Convincing people to participate in surveys and polls has become so challenging that more attention is going toward preventing them from suspending once they choose to respond.
Most survey suspends occur in one of two places. The first is at the initial screen the respondent sees. Respondents click through an invitation, and many quickly decide that the survey isn’t for them and abandon the effort.
The second most common place is the first grid question respondents encounter. They see an imposing grid question and decide it isn’t worth their time to continue. It doesn’t matter where this question is placed – this happens whether the first grid question is early in the questionnaire, in the middle, or toward the end.
Respondents hate answering grid questions. Yet clients continue to ask them, and survey researchers include them without much thought. The quality of data they yield tends to be low.
A measurement error issue with grid questions is known as “response set bias.” When we present a list of, say, ten items, we want to get a respondent to make an independent judgment of each, unrelated to what they think of the others. But, with a long list of items, that is not what happens. Instead, when people respond to later questions, they remember what they said earlier. If I indicated that feature A in a list was “somewhat important” to me when I assess feature B, it is natural to think about how it compares in importance to feature A. This introduces unwanted correlations into the data set.
Instead, we want a respondent to assess feature A, clear their mind entirely, and then assess feature B. That is a challenging task, but placing features on a long, intimidating list, makes it near impossible. Some researchers think we eliminate this error by randomizing the list order, but all that does is spread the error out. It is important to randomize the options so this error doesn’t concentrate on just a few items, but randomization does not solve the problem.
Errors you have probably heard of lurk in long grid questions. Things like fatigue biases (respondents attend less to the items late in the list), question order biases, priming effects, recency biases, etc. In short, grid questions are just asking for many measurement errors, and we end up crossing our fingers and hoping some of these cancel each other out.
This is admittedly a mundane topic, but it is the one questionnaire design issue I have the most difficulty convincing clients to do something about. Grid questions capture a lot of data in a short amount of questionnaire time, so they are enticing for clients.
I prefer a world where we seldom ask them. If we need to, we recommend maybe one or two per questionnaire and never more than 4 to 6 items in them. I rarely succeed in convincing clients of this.
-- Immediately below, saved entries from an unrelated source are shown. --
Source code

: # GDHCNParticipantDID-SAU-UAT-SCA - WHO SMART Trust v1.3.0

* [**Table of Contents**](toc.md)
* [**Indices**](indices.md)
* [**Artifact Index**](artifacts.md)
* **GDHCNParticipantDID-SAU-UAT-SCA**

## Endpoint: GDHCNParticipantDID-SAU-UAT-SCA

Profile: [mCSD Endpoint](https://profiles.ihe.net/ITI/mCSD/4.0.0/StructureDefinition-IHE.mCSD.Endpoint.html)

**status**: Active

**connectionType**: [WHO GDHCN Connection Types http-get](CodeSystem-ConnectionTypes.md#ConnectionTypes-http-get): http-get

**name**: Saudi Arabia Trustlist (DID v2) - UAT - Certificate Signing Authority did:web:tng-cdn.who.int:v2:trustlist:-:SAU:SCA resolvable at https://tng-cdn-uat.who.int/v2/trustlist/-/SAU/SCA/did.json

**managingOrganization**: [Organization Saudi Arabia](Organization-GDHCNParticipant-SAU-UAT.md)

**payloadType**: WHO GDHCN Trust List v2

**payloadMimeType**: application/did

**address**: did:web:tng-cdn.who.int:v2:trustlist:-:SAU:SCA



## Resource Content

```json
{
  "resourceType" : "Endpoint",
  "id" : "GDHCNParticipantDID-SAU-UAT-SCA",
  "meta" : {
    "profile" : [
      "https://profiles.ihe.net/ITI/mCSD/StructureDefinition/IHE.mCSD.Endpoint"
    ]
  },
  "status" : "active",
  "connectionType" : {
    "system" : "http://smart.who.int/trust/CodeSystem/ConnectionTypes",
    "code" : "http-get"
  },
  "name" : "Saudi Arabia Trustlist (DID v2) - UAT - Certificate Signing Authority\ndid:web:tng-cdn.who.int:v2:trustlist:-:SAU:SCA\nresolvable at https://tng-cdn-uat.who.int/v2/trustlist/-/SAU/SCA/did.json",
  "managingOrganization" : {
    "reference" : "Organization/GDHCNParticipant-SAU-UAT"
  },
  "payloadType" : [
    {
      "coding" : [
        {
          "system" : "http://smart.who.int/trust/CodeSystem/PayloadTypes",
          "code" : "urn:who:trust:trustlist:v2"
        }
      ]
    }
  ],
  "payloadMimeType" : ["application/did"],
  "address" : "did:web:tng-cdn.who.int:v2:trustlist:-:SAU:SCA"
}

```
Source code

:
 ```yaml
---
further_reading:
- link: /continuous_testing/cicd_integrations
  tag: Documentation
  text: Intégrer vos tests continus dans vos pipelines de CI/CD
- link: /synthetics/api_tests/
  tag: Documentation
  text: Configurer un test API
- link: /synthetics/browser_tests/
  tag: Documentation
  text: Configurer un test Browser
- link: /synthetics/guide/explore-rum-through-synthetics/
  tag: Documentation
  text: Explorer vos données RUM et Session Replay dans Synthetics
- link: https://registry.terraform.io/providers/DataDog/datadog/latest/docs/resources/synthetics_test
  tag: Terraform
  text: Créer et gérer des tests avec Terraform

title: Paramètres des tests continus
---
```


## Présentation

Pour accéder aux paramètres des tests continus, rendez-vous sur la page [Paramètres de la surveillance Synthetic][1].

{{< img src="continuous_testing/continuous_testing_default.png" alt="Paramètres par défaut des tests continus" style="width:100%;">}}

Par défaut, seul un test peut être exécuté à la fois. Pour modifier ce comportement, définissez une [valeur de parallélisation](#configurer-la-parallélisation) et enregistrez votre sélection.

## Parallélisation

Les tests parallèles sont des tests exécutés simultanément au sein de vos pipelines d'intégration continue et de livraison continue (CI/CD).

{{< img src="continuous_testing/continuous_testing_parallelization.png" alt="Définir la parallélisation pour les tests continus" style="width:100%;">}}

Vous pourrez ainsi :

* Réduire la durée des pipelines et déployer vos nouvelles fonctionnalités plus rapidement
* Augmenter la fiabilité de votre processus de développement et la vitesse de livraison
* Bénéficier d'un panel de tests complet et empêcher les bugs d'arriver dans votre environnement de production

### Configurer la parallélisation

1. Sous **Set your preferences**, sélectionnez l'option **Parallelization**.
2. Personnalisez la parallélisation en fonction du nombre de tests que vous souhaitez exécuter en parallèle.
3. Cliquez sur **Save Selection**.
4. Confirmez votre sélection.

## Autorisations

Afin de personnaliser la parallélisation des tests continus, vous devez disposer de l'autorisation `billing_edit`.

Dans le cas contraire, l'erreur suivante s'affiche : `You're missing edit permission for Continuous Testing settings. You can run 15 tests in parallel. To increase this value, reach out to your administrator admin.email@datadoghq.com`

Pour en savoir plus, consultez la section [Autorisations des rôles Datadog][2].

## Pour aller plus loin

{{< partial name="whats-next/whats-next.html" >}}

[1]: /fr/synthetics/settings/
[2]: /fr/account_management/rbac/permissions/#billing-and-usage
“Textbook” explanations of problems with grid questions do not include the issue that bothers me most. What happens in grid questions is the question respondents hear and respond to is often not the literal question that is composed.
Consider a grid question like this, with a 5-point importance scale as the response options:
Q: How important were the following when you decided to buy the widget?
- The widget brand cares about sustainability
- The price of the widget
- The color of the widget is attractive to you
- The widget will last a long time
Think about the first item (“The widget brand cares about sustainability”). The client wants to understand how important sustainability is in the buying decision. How important of a buying criterion is sustainability?
But that is likely not what the respondent “hears” in the question. The respondent will probably see the question as asking if they care about sustainability and who doesn’t? So, what would tend to happen is sustainability would be overstated as a decision driver when analyzing the data set. Respondents don’t leap to thinking about sustainability as a buying consideration; instead, they respond about sustainability in general.
Clients and suppliers must realize that respondents do not parse our words as we would like them to, and they do not always attend to our questions. We need to anticipate this.
How do we fix this issue? We should be more straightforward in how we ask questions. In this example, I would prefer to derive the importance of sustainability in the buying decision. I’d include a question asking how much they care about sustainability (and be careful to phrase it so it can have a response across various answer choices). Then, in a second question, I would gather a dependent variable asking how likely they are to buy the widget in the future.
A regression or correlation analysis would provide coefficients across variables that indicate their relative importance. Yes, it would be based on correlations and not necessarily causation. In reality, research studies rarely set up the experiments necessary to give evidence of causation, and we should not get too hung up on that.
I would conclude that sustainability is an essential feature if it popped in the regression as having a high coefficient and if I saw something else in other questions or open-ends that indicated sustainability mattered from another angle. Always look for another data point or another data source that supports your conclusion.
Grid questions are the most over-rated and overused types of survey questions. Clients like them, but they tend to provide poor-quality data. Use them sparingly and look for alternatives.
Excellent analysis. Questionnaire design is critical and the part of research that does not get enough attention. You should be teaching research methods John!